State-owned Coal India has not taken a final decision on continuing with International Coal Ventures Ltd (ICVL) as it has sought certain clarifications from the PSU consortium, Parliament was informed today.
“CIL (Coal India) board has not taken a final decision on its continuance in the ICVL,” Minister of State for coal Pratik Prakashbapu Patil said in a written reply in Lok Sabha.
“As the CIL board has sought certain clarifications from ICVL, which are still awaited, the time limit for taking a decision cannot be indicated at this stage,” the Minister said.
ICVL is a consortium formed to acquire coal mines overseas.
Earlier, CIL— which is among the two largest shareholders of ICVL — had said that it intends to quit the PSU consortium.
ICVL had also earlier made a presentation before the CIL board to convince the coal major to continue its association with the consortium along with other PSUs.
CIL felt that continuing with ICVL only involved financial burden without commensurate advantage.
Earlier, ICVL Chairman C S Verma had said the company was conducting due diligence of four to five properties in Australia, the US, Mozambique, Canada and Indonesia and expected to finalise one deal by the fiscal-end.
NTPC decided to opt out of the consortium as it was seeking thermal coal blocks, while other members were keen on coking coal.
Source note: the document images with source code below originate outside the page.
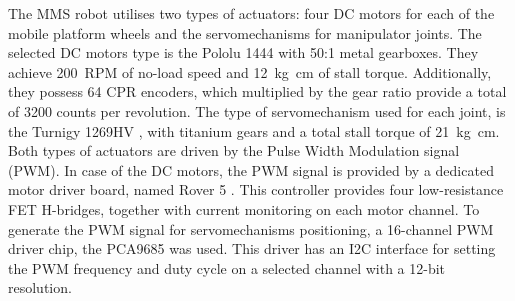 The MMS robot utilises two types of actuators: four DC motors for each of the mobile platform wheels and the servomechanisms for manipulator joints. The selected DC motors type is the Pololu 1444 \cite{pololu} with 50:1 metal gearboxes. They achieve \SI{200}{RPM} of no-load speed and \SI{12}{\kilogram \centi\metre} of stall torque. Additionally, they possess 64 CPR encoders, which multiplied by the gear ratio provide a total of 3200 counts per revolution. The type of servomechanism used for each joint, is the Turnigy 1269HV \cite{turnigy}, with titanium gears and a total stall torque of \SI{21}{\kilogram\centi\metre}. Both types of actuators are driven by the Pulse Width Modulation signal (PWM). In case of the DC motors, the PWM signal is provided by a dedicated motor driver board, named Rover 5 \cite{rover5}. This controller provides four low-resistance FET H-bridges, together with current monitoring on each motor channel. To generate the PWM signal for servomechanisms positioning, a 16-channel PWM driver chip, the PCA9685 \cite{pca9685} was used. This driver has an I2C interface for setting the PWM frequency and duty cycle on a selected channel with a 12-bit resolution.



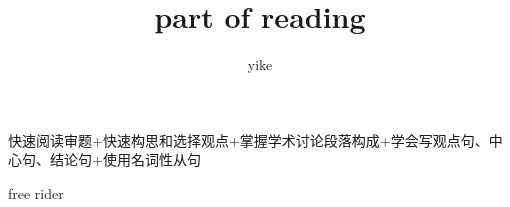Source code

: \documentclass[a4paper, 10pt]{article}
\begin{document}
\title{{ \textbf {part of reading}}}
  \author{yike}
  \date{}
  
  \maketitle

快速阅读审题+快速构思和选择观点+掌握学术讨论段落构成+学会写观点句、中心句、结论句+使用名词性从句

free rider
\end{document}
Verma had earlier said that no new partner would be inducted in the consortium.
Besides CIL, ICVL’s promoters include SAIL and RINL.
Since its inception in 2009, ICVL is yet to acquire any mine abroad, even though it has set a target of owning 500 million tonnes of coal reserves by 2019-2020.
International Coal Ventures Ltd is aiming to ink its first coking coal block acquisition in the current fiscal.